» Supplied records:
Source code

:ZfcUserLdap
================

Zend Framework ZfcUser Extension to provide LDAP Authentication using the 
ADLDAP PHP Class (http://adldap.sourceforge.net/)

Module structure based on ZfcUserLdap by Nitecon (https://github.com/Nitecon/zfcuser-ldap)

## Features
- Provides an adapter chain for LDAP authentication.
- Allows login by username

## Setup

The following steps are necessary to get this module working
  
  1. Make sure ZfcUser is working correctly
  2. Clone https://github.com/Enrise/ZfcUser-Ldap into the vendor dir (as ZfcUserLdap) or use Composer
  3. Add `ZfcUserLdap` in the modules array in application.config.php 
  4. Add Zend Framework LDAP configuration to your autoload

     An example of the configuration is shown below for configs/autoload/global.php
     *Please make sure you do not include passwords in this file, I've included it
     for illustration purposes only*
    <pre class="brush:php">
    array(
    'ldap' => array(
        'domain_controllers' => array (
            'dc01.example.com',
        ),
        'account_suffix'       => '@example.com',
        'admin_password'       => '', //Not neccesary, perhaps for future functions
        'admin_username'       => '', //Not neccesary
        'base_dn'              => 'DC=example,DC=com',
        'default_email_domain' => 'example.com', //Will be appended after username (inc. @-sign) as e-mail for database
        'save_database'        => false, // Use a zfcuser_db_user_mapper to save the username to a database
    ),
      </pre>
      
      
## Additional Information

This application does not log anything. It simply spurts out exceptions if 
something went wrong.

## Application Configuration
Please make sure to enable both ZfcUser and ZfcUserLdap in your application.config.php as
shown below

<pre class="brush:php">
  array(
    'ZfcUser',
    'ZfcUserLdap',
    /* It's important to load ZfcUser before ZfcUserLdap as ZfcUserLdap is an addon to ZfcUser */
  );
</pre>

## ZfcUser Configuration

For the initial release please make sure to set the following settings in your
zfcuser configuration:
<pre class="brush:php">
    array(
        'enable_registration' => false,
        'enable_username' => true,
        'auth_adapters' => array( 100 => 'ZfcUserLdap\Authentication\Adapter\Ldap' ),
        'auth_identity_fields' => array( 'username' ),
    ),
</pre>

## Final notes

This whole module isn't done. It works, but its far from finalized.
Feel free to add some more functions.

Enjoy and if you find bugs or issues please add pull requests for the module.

» Prompt: Could you set down every line above exactly as written?

» Response below:
Source code

:ZfcUserLdap
================

Zend Framework ZfcUser Extension to provide LDAP Authentication using the 
ADLDAP PHP Class (http://adldap.sourceforge.net/)

Module structure based on ZfcUserLdap by Nitecon (https://github.com/Nitecon/zfcuser-ldap)

## Features
- Provides an adapter chain for LDAP authentication.
- Allows login by username

## Setup

The following steps are necessary to get this module working
  
  1. Make sure ZfcUser is working correctly
  2. Clone https://github.com/Enrise/ZfcUser-Ldap into the vendor dir (as ZfcUserLdap) or use Composer
  3. Add `ZfcUserLdap` in the modules array in application.config.php 
  4. Add Zend Framework LDAP configuration to your autoload

     An example of the configuration is shown below for configs/autoload/global.php
     *Please make sure you do not include passwords in this file, I've included it
     for illustration purposes only*
    <pre class="brush:php">
    array(
    'ldap' => array(
        'domain_controllers' => array (
            'dc01.example.com',
        ),
        'account_suffix'       => '@example.com',
        'admin_password'       => '', //Not neccesary, perhaps for future functions
        'admin_username'       => '', //Not neccesary
        'base_dn'              => 'DC=example,DC=com',
        'default_email_domain' => 'example.com', //Will be appended after username (inc. @-sign) as e-mail for database
        'save_database'        => false, // Use a zfcuser_db_user_mapper to save the username to a database
    ),
      </pre>
      
      
## Additional Information

This application does not log anything. It simply spurts out exceptions if 
something went wrong.

## Application Configuration
Please make sure to enable both ZfcUser and ZfcUserLdap in your application.config.php as
shown below

<pre class="brush:php">
  array(
    'ZfcUser',
    'ZfcUserLdap',
    /* It's important to load ZfcUser before ZfcUserLdap as ZfcUserLdap is an addon to ZfcUser */
  );
</pre>

## ZfcUser Configuration

For the initial release please make sure to set the following settings in your
zfcuser configuration:
<pre class="brush:php">
    array(
        'enable_registration' => false,
        'enable_username' => true,
        'auth_adapters' => array( 100 => 'ZfcUserLdap\Authentication\Adapter\Ldap' ),
        'auth_identity_fields' => array( 'username' ),
    ),
</pre>

## Final notes

This whole module isn't done. It works, but its far from finalized.
Feel free to add some more functions.

Enjoy and if you find bugs or issues please add pull requests for the module.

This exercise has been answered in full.